---------- MATERIAL PROVIDED

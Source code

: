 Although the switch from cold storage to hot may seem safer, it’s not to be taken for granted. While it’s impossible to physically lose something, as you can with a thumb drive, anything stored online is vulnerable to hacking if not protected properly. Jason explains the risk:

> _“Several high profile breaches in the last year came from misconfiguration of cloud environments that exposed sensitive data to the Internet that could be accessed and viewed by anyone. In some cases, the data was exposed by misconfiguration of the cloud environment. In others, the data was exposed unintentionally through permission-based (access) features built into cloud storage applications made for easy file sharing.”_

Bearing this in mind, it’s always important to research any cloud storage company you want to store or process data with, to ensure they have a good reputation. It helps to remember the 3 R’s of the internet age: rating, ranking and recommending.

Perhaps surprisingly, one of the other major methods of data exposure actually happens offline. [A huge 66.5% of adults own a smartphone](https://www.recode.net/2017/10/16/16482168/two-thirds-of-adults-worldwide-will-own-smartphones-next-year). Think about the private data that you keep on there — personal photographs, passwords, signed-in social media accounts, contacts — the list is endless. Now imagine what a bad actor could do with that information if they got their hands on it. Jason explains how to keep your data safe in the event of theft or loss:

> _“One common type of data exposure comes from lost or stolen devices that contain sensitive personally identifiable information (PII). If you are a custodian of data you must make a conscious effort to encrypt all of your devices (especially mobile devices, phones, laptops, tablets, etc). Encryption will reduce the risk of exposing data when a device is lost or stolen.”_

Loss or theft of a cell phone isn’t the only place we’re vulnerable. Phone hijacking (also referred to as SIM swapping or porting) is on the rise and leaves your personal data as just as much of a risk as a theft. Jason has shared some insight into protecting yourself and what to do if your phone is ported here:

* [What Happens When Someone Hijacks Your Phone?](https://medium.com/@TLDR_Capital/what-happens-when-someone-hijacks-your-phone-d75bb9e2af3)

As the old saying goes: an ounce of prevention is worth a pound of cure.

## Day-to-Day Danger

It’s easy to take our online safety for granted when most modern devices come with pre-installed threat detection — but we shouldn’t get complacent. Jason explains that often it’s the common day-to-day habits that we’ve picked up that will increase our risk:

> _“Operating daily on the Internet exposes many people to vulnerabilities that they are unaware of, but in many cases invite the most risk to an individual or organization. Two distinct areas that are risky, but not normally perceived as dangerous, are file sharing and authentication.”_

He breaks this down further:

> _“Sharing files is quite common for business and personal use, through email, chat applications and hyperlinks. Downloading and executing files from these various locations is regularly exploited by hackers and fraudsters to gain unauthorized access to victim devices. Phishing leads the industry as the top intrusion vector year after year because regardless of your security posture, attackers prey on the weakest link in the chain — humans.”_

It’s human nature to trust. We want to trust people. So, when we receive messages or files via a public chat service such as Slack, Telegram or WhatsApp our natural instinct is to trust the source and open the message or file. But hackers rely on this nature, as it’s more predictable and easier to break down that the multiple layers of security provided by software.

--------------------

The reply should hold only the lines of the listing above starting at the line containing "high profile breaches" and ending at the line containing "Bearing this in", exactly as written.

* [SOLUTION FOR THIS EXERCISE]
> _“Several high profile breaches in the last year came from misconfiguration of cloud environments that exposed sensitive data to the Internet that could be accessed and viewed by anyone. In some cases, the data was exposed by misconfiguration of the cloud environment. In others, the data was exposed unintentionally through permission-based (access) features built into cloud storage applications made for easy file sharing.”_

Bearing this in mind, it’s always important to research any cloud storage company you want to store or process data with, to ensure they have a good reputation. It helps to remember the 3 R’s of the internet age: rating, ranking and recommending.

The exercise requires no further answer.